TO DO = When a line in the entries below contains the word "Sistema", copy that line.

DATA FOR THIS TASK =
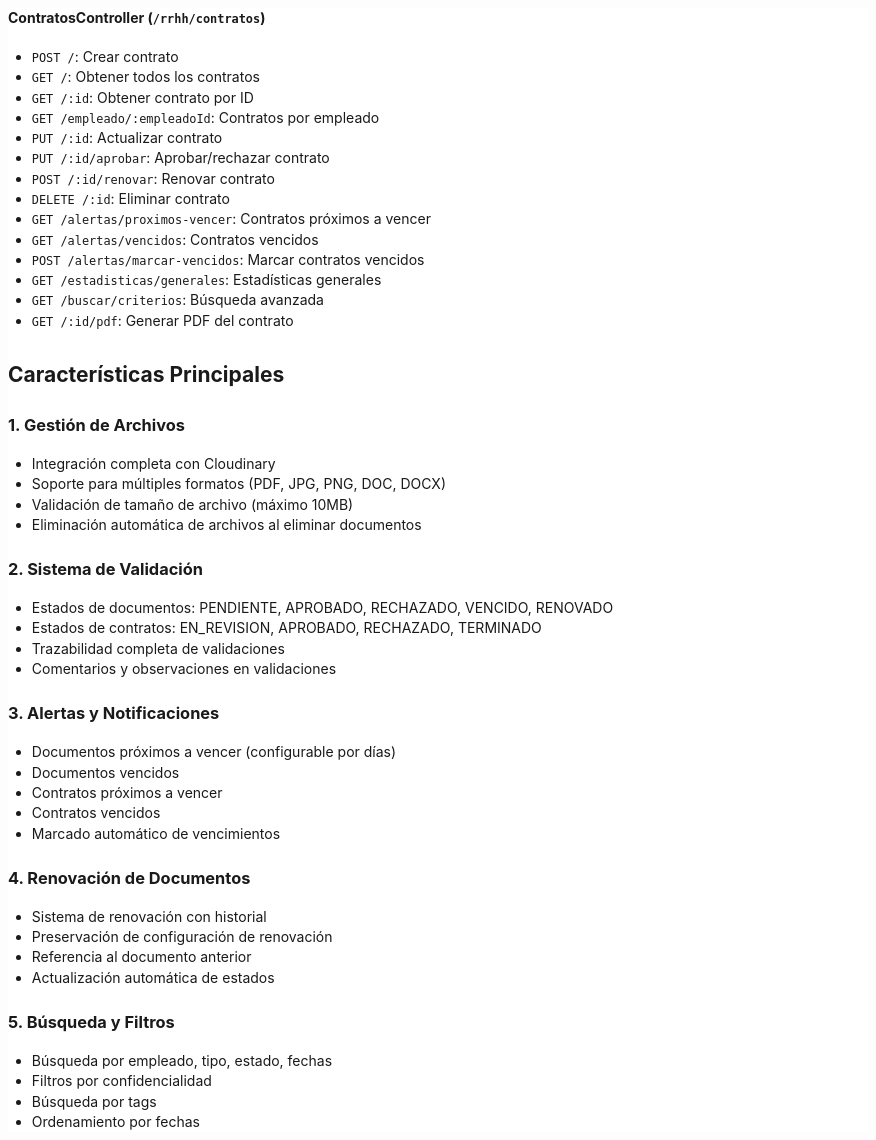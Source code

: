 #### ContratosController (`/rrhh/contratos`)
- `POST /`: Crear contrato
- `GET /`: Obtener todos los contratos
- `GET /:id`: Obtener contrato por ID
- `GET /empleado/:empleadoId`: Contratos por empleado
- `PUT /:id`: Actualizar contrato
- `PUT /:id/aprobar`: Aprobar/rechazar contrato
- `POST /:id/renovar`: Renovar contrato
- `DELETE /:id`: Eliminar contrato
- `GET /alertas/proximos-vencer`: Contratos próximos a vencer
- `GET /alertas/vencidos`: Contratos vencidos
- `POST /alertas/marcar-vencidos`: Marcar contratos vencidos
- `GET /estadisticas/generales`: Estadísticas generales
- `GET /buscar/criterios`: Búsqueda avanzada
- `GET /:id/pdf`: Generar PDF del contrato

## Características Principales

### 1. Gestión de Archivos
- Integración completa con Cloudinary
- Soporte para múltiples formatos (PDF, JPG, PNG, DOC, DOCX)
- Validación de tamaño de archivo (máximo 10MB)
- Eliminación automática de archivos al eliminar documentos

### 2. Sistema de Validación
- Estados de documentos: PENDIENTE, APROBADO, RECHAZADO, VENCIDO, RENOVADO
- Estados de contratos: EN_REVISION, APROBADO, RECHAZADO, TERMINADO
- Trazabilidad completa de validaciones
- Comentarios y observaciones en validaciones

### 3. Alertas y Notificaciones
- Documentos próximos a vencer (configurable por días)
- Documentos vencidos
- Contratos próximos a vencer
- Contratos vencidos
- Marcado automático de vencimientos

### 4. Renovación de Documentos
- Sistema de renovación con historial
- Preservación de configuración de renovación
- Referencia al documento anterior
- Actualización automática de estados

### 5. Búsqueda y Filtros
- Búsqueda por empleado, tipo, estado, fechas
- Filtros por confidencialidad
- Búsqueda por tags
- Ordenamiento por fechas
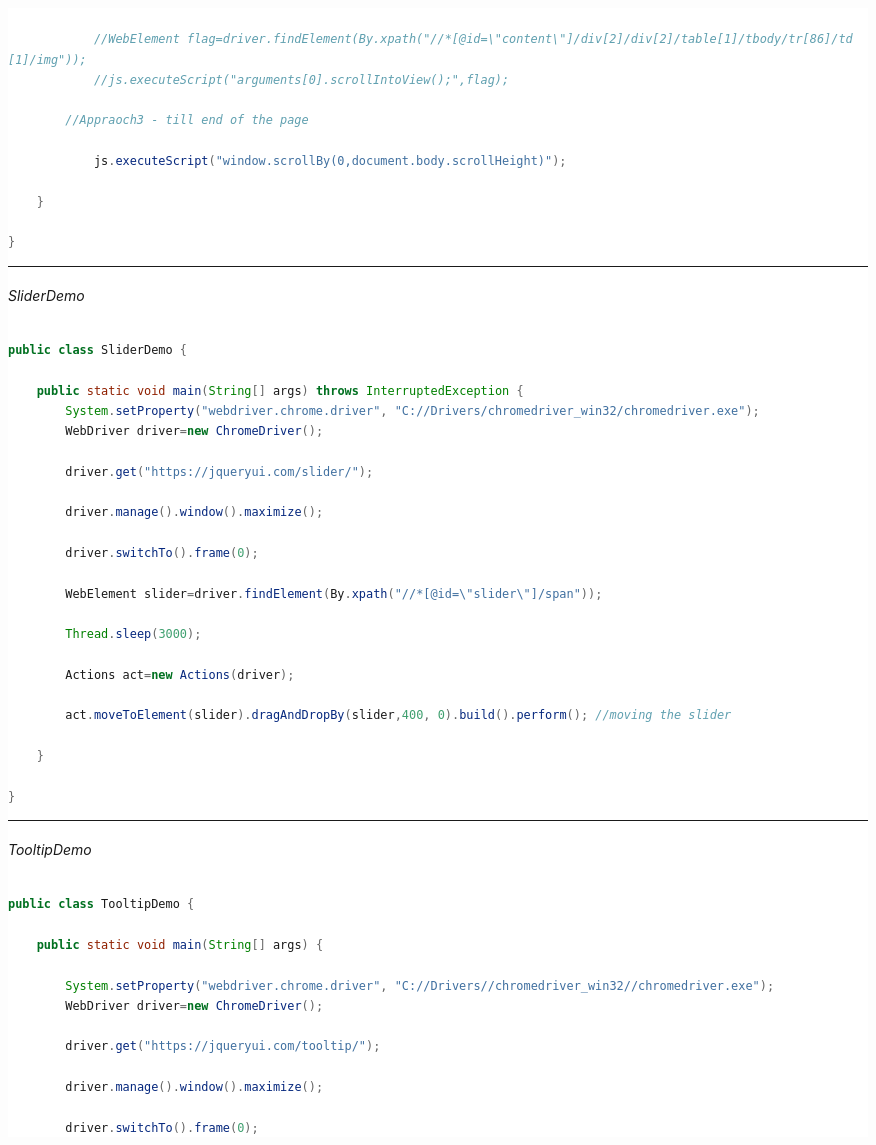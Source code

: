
 ```java
		
			//WebElement flag=driver.findElement(By.xpath("//*[@id=\"content\"]/div[2]/div[2]/table[1]/tbody/tr[86]/td[1]/img"));
			//js.executeScript("arguments[0].scrollIntoView();",flag);
		
		//Appraoch3 - till end of the page
		
			js.executeScript("window.scrollBy(0,document.body.scrollHeight)");
		
	}

}
```


---

###### SliderDemo

```java
public class SliderDemo {

	public static void main(String[] args) throws InterruptedException {
		System.setProperty("webdriver.chrome.driver", "C://Drivers/chromedriver_win32/chromedriver.exe");
		WebDriver driver=new ChromeDriver(); 
		
		driver.get("https://jqueryui.com/slider/");
		
		driver.manage().window().maximize();
		
		driver.switchTo().frame(0);
		
		WebElement slider=driver.findElement(By.xpath("//*[@id=\"slider\"]/span"));
		
		Thread.sleep(3000);
		
		Actions act=new Actions(driver);
		
		act.moveToElement(slider).dragAndDropBy(slider,400, 0).build().perform(); //moving the slider

	}

}
```


---

###### TooltipDemo

```java
public class TooltipDemo {

	public static void main(String[] args) {
	
		System.setProperty("webdriver.chrome.driver", "C://Drivers//chromedriver_win32//chromedriver.exe");
		WebDriver driver=new ChromeDriver();
		
		driver.get("https://jqueryui.com/tooltip/");
		
		driver.manage().window().maximize();
		
		driver.switchTo().frame(0);
```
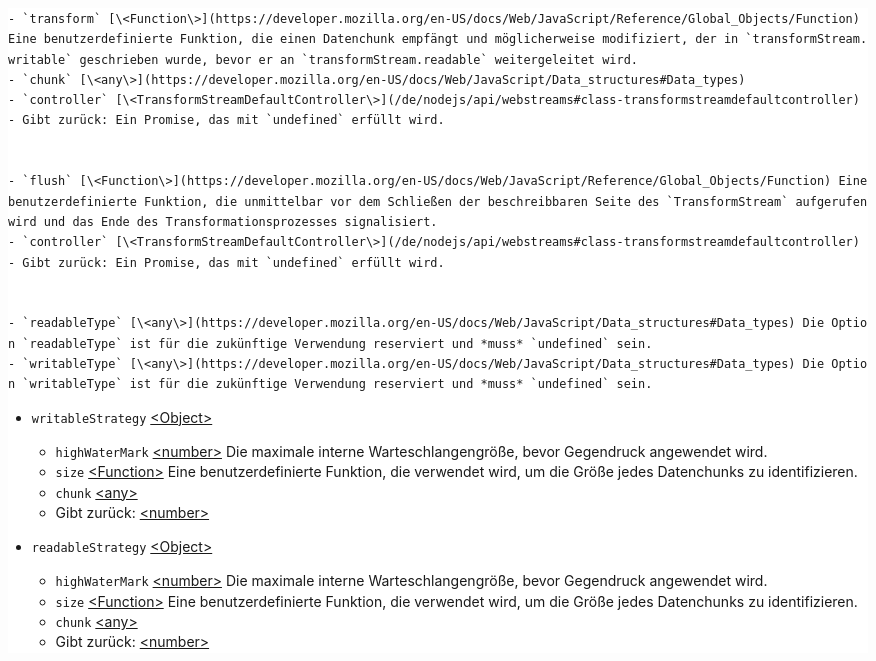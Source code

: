  
    - `transform` [\<Function\>](https://developer.mozilla.org/en-US/docs/Web/JavaScript/Reference/Global_Objects/Function) Eine benutzerdefinierte Funktion, die einen Datenchunk empfängt und möglicherweise modifiziert, der in `transformStream.writable` geschrieben wurde, bevor er an `transformStream.readable` weitergeleitet wird. 
    - `chunk` [\<any\>](https://developer.mozilla.org/en-US/docs/Web/JavaScript/Data_structures#Data_types)
    - `controller` [\<TransformStreamDefaultController\>](/de/nodejs/api/webstreams#class-transformstreamdefaultcontroller)
    - Gibt zurück: Ein Promise, das mit `undefined` erfüllt wird.
  
 
    - `flush` [\<Function\>](https://developer.mozilla.org/en-US/docs/Web/JavaScript/Reference/Global_Objects/Function) Eine benutzerdefinierte Funktion, die unmittelbar vor dem Schließen der beschreibbaren Seite des `TransformStream` aufgerufen wird und das Ende des Transformationsprozesses signalisiert. 
    - `controller` [\<TransformStreamDefaultController\>](/de/nodejs/api/webstreams#class-transformstreamdefaultcontroller)
    - Gibt zurück: Ein Promise, das mit `undefined` erfüllt wird.
  
 
    - `readableType` [\<any\>](https://developer.mozilla.org/en-US/docs/Web/JavaScript/Data_structures#Data_types) Die Option `readableType` ist für die zukünftige Verwendung reserviert und *muss* `undefined` sein.
    - `writableType` [\<any\>](https://developer.mozilla.org/en-US/docs/Web/JavaScript/Data_structures#Data_types) Die Option `writableType` ist für die zukünftige Verwendung reserviert und *muss* `undefined` sein.
  
 
- `writableStrategy` [\<Object\>](https://developer.mozilla.org/en-US/docs/Web/JavaScript/Reference/Global_Objects/Object) 
    - `highWaterMark` [\<number\>](https://developer.mozilla.org/en-US/docs/Web/JavaScript/Data_structures#Number_type) Die maximale interne Warteschlangengröße, bevor Gegendruck angewendet wird.
    - `size` [\<Function\>](https://developer.mozilla.org/en-US/docs/Web/JavaScript/Reference/Global_Objects/Function) Eine benutzerdefinierte Funktion, die verwendet wird, um die Größe jedes Datenchunks zu identifizieren. 
    - `chunk` [\<any\>](https://developer.mozilla.org/en-US/docs/Web/JavaScript/Data_structures#Data_types)
    - Gibt zurück: [\<number\>](https://developer.mozilla.org/en-US/docs/Web/JavaScript/Data_structures#Number_type)
  
 
  
 
- `readableStrategy` [\<Object\>](https://developer.mozilla.org/en-US/docs/Web/JavaScript/Reference/Global_Objects/Object) 
    - `highWaterMark` [\<number\>](https://developer.mozilla.org/en-US/docs/Web/JavaScript/Data_structures#Number_type) Die maximale interne Warteschlangengröße, bevor Gegendruck angewendet wird.
    - `size` [\<Function\>](https://developer.mozilla.org/en-US/docs/Web/JavaScript/Reference/Global_Objects/Function) Eine benutzerdefinierte Funktion, die verwendet wird, um die Größe jedes Datenchunks zu identifizieren. 
    - `chunk` [\<any\>](https://developer.mozilla.org/en-US/docs/Web/JavaScript/Data_structures#Data_types)
    - Gibt zurück: [\<number\>](https://developer.mozilla.org/en-US/docs/Web/JavaScript/Data_structures#Number_type)
  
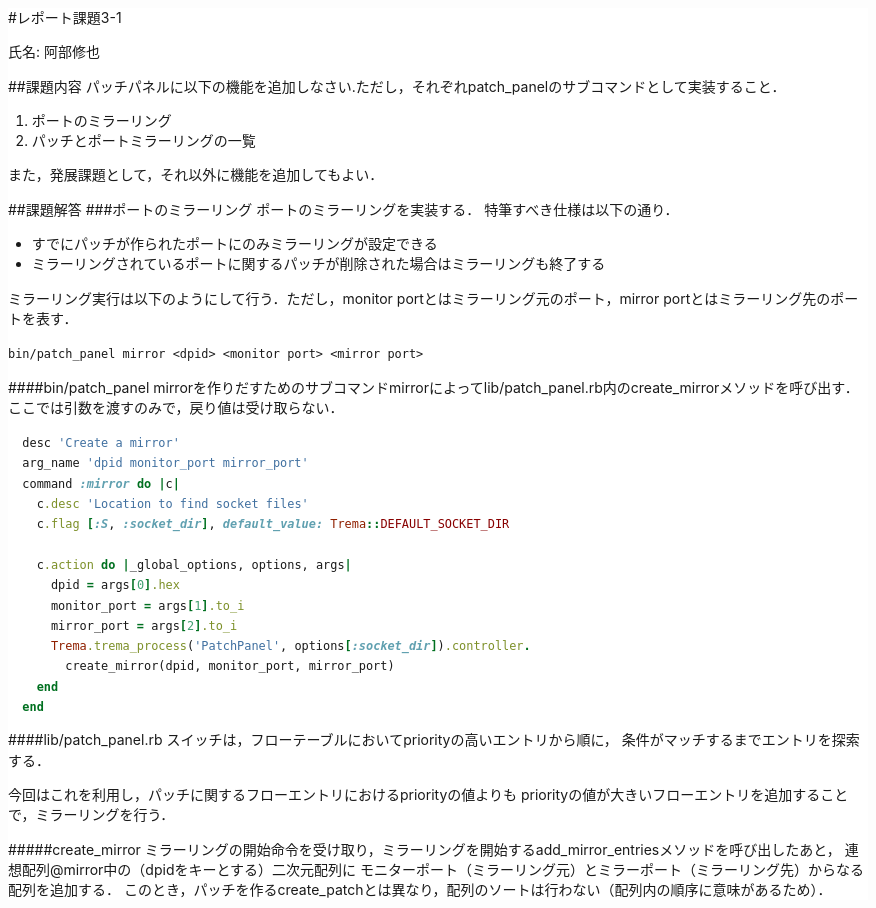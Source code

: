 #レポート課題3-1

氏名: 阿部修也  

##課題内容
パッチパネルに以下の機能を追加しなさい.ただし，それぞれpatch_panelのサブコマンドとして実装すること．

1. ポートのミラーリング
2. パッチとポートミラーリングの一覧

また，発展課題として，それ以外に機能を追加してもよい．

##課題解答
###ポートのミラーリング
ポートのミラーリングを実装する．
特筆すべき仕様は以下の通り．

* すでにパッチが作られたポートにのみミラーリングが設定できる
* ミラーリングされているポートに関するパッチが削除された場合はミラーリングも終了する

ミラーリング実行は以下のようにして行う．ただし，monitor portとはミラーリング元のポート，mirror portとはミラーリング先のポートを表す．
```
bin/patch_panel mirror <dpid> <monitor port> <mirror port> 
```

####bin/patch_panel
mirrorを作りだすためのサブコマンドmirrorによってlib/patch_panel.rb内のcreate_mirrorメソッドを呼び出す．ここでは引数を渡すのみで，戻り値は受け取らない．

```ruby
  desc 'Create a mirror'
  arg_name 'dpid monitor_port mirror_port'
  command :mirror do |c|
    c.desc 'Location to find socket files'
    c.flag [:S, :socket_dir], default_value: Trema::DEFAULT_SOCKET_DIR

    c.action do |_global_options, options, args|
      dpid = args[0].hex
      monitor_port = args[1].to_i
      mirror_port = args[2].to_i
      Trema.trema_process('PatchPanel', options[:socket_dir]).controller.
        create_mirror(dpid, monitor_port, mirror_port)
    end
  end
```

####lib/patch_panel.rb
スイッチは，フローテーブルにおいてpriorityの高いエントリから順に，
条件がマッチするまでエントリを探索する．

今回はこれを利用し，パッチに関するフローエントリにおけるpriorityの値よりも
priorityの値が大きいフローエントリを追加することで，ミラーリングを行う．

#####create_mirror
ミラーリングの開始命令を受け取り，ミラーリングを開始するadd_mirror_entriesメソッドを呼び出したあと，
連想配列@mirror中の（dpidをキーとする）二次元配列に
モニターポート（ミラーリング元）とミラーポート（ミラーリング先）からなる
配列を追加する．
このとき，パッチを作るcreate_patchとは異なり，配列のソートは行わない（配列内の順序に意味があるため）．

WRITTEN REPLY =
### 2. Sistema de Validación
- Sistema de renovación con historial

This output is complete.